(Information given begins)

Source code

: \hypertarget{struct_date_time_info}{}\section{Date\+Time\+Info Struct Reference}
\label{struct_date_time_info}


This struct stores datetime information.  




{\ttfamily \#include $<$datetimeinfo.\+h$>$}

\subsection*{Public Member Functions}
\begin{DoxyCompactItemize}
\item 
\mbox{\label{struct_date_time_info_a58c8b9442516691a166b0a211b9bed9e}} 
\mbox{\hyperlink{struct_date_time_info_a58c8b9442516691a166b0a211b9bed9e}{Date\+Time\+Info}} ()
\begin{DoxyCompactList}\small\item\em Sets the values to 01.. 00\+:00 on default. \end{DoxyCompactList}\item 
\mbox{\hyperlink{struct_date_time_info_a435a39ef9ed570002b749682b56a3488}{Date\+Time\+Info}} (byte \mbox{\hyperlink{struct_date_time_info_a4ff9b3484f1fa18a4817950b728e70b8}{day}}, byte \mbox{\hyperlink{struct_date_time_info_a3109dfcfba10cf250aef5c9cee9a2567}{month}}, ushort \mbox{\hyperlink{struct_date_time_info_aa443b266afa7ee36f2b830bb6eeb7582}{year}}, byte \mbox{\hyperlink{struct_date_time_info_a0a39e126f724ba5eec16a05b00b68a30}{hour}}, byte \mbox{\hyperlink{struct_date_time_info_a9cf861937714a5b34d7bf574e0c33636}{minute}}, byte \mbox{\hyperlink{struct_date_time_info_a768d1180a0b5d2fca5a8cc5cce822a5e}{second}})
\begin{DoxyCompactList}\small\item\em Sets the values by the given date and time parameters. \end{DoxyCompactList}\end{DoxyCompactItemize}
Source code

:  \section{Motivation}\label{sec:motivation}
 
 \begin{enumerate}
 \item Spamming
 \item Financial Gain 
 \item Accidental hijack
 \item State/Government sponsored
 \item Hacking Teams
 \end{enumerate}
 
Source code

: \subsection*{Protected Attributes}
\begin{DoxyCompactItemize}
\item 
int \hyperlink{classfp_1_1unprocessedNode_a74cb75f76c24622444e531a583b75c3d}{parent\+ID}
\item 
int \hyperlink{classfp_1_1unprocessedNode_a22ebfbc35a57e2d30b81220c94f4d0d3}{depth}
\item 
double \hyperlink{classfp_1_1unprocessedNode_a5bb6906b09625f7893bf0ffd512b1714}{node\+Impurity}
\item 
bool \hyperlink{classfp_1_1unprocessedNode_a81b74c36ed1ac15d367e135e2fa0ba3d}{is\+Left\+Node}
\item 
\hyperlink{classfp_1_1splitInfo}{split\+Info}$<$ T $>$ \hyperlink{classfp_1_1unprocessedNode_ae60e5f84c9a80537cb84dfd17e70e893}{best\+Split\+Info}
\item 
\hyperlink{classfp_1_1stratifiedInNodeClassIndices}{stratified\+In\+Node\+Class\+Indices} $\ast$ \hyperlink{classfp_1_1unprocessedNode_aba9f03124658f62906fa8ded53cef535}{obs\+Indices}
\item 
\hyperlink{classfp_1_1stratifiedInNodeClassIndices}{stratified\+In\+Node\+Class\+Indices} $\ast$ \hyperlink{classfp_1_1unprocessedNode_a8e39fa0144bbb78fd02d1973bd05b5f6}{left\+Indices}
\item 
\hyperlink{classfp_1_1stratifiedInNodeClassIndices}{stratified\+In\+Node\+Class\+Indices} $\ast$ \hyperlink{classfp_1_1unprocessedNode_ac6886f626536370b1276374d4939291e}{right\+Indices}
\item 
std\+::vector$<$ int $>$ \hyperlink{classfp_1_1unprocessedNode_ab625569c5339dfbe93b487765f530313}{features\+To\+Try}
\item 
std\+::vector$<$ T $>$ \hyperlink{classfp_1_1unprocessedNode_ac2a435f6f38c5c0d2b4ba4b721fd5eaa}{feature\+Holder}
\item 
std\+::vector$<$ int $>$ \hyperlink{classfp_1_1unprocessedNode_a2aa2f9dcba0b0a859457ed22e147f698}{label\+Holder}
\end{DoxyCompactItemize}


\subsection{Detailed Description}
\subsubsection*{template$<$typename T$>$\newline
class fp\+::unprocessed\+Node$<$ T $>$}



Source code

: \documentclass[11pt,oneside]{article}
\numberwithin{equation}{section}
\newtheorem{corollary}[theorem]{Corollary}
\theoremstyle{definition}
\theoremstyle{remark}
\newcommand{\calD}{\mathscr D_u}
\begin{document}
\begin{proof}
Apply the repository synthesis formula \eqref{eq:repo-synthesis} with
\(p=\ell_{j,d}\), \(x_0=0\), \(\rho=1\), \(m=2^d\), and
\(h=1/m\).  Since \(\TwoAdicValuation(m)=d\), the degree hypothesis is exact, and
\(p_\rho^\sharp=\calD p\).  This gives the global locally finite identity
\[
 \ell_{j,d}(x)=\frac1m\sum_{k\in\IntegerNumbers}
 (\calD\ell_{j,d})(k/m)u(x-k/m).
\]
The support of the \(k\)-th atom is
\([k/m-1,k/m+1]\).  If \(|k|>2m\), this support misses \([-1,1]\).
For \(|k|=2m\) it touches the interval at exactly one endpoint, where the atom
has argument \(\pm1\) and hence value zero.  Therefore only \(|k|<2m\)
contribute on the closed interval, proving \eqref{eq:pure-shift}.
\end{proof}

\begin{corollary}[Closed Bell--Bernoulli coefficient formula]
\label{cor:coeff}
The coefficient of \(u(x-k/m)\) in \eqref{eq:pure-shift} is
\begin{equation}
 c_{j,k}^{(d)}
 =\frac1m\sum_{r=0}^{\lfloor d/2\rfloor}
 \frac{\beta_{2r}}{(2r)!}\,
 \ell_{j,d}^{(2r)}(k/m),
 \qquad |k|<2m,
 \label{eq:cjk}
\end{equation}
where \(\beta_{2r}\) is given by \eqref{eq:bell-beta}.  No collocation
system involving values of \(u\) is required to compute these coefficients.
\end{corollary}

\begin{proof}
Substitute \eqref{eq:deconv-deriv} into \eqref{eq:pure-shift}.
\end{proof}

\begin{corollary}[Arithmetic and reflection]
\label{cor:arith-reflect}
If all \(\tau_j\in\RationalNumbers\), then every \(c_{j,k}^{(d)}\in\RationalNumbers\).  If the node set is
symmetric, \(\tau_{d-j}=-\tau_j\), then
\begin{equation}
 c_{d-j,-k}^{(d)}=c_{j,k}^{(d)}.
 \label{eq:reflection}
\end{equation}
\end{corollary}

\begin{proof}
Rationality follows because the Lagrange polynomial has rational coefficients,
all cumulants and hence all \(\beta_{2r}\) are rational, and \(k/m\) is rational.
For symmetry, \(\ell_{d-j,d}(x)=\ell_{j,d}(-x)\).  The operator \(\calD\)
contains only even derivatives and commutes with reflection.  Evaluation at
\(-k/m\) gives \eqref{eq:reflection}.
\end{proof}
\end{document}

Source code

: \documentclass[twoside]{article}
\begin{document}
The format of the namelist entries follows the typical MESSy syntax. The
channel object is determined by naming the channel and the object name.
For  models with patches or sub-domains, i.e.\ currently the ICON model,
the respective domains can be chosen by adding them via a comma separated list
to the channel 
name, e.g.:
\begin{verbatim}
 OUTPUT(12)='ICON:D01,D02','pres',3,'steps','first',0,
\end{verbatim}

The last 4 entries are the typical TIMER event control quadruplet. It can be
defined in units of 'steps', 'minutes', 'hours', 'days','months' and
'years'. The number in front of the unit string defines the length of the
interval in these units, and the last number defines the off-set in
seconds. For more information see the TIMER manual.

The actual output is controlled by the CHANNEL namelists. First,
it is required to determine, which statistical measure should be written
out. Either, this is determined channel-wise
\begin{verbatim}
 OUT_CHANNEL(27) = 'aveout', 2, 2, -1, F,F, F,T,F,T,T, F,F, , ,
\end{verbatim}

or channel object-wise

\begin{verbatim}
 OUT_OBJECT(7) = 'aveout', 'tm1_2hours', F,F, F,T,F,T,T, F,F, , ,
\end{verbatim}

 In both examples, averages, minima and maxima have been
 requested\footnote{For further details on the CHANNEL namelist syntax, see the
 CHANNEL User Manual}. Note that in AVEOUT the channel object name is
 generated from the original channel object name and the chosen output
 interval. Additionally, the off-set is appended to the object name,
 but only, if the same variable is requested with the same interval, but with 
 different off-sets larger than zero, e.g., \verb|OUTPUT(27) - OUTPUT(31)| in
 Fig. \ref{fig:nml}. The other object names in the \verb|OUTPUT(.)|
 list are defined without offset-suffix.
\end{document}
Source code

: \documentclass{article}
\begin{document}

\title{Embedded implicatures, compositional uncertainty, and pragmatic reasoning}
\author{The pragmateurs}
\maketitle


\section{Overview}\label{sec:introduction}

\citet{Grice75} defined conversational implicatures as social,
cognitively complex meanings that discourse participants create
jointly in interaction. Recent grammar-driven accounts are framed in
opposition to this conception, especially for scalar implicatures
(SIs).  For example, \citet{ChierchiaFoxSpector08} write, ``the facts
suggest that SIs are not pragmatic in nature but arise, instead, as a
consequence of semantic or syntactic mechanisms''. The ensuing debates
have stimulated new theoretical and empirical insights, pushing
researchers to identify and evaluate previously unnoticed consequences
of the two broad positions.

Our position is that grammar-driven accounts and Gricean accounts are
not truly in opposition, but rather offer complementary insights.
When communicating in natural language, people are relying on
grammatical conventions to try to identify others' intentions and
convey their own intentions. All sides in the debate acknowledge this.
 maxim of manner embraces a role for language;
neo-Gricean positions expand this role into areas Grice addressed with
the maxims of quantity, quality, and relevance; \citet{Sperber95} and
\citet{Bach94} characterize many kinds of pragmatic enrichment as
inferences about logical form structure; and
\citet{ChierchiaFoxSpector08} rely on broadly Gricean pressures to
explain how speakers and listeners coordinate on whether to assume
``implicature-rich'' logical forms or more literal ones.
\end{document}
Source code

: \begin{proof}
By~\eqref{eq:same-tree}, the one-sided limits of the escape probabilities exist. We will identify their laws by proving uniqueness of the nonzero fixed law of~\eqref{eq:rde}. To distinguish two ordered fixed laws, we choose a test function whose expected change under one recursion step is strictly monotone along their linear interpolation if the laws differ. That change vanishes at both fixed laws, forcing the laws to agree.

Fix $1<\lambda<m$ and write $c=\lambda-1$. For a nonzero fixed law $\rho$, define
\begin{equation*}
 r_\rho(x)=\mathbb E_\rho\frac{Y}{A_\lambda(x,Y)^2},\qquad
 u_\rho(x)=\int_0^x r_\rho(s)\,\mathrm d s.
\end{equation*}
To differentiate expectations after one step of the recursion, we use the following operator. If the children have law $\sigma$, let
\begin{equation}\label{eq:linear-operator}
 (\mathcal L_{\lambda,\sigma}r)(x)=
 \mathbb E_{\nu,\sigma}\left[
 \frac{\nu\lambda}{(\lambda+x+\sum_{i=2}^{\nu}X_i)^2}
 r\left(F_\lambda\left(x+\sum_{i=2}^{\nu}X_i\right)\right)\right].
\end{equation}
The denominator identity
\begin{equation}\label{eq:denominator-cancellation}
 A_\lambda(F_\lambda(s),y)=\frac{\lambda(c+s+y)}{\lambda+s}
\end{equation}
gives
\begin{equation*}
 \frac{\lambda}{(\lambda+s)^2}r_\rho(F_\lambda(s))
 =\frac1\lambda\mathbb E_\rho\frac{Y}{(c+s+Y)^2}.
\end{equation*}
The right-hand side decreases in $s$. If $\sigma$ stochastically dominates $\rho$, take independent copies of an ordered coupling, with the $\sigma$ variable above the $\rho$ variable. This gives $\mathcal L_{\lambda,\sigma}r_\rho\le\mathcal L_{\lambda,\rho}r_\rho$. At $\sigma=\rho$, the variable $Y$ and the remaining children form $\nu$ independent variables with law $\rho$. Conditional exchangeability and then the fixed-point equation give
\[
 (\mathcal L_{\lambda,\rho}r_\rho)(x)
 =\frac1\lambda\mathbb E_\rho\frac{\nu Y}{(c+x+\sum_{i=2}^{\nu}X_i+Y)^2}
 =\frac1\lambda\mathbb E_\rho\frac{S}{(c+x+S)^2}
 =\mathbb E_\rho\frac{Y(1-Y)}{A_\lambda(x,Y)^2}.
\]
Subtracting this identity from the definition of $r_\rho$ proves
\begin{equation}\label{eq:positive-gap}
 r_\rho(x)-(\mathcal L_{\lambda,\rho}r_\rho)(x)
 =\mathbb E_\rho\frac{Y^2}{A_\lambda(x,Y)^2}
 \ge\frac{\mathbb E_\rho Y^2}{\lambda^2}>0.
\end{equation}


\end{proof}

(Information given ends)

Prompt: Among the entries above, locate the lines containing "The format of" and "The last 4 entries", and transcribe exactly those two lines and all lines between.

Solution for this exercise:
The format of the namelist entries follows the typical MESSy syntax. The
channel object is determined by naming the channel and the object name.
For  models with patches or sub-domains, i.e.\ currently the ICON model,
the respective domains can be chosen by adding them via a comma separated list
to the channel 
name, e.g.:
\begin{verbatim}
 OUTPUT(12)='ICON:D01,D02','pres',3,'steps','first',0,
\end{verbatim}

The last 4 entries are the typical TIMER event control quadruplet. It can be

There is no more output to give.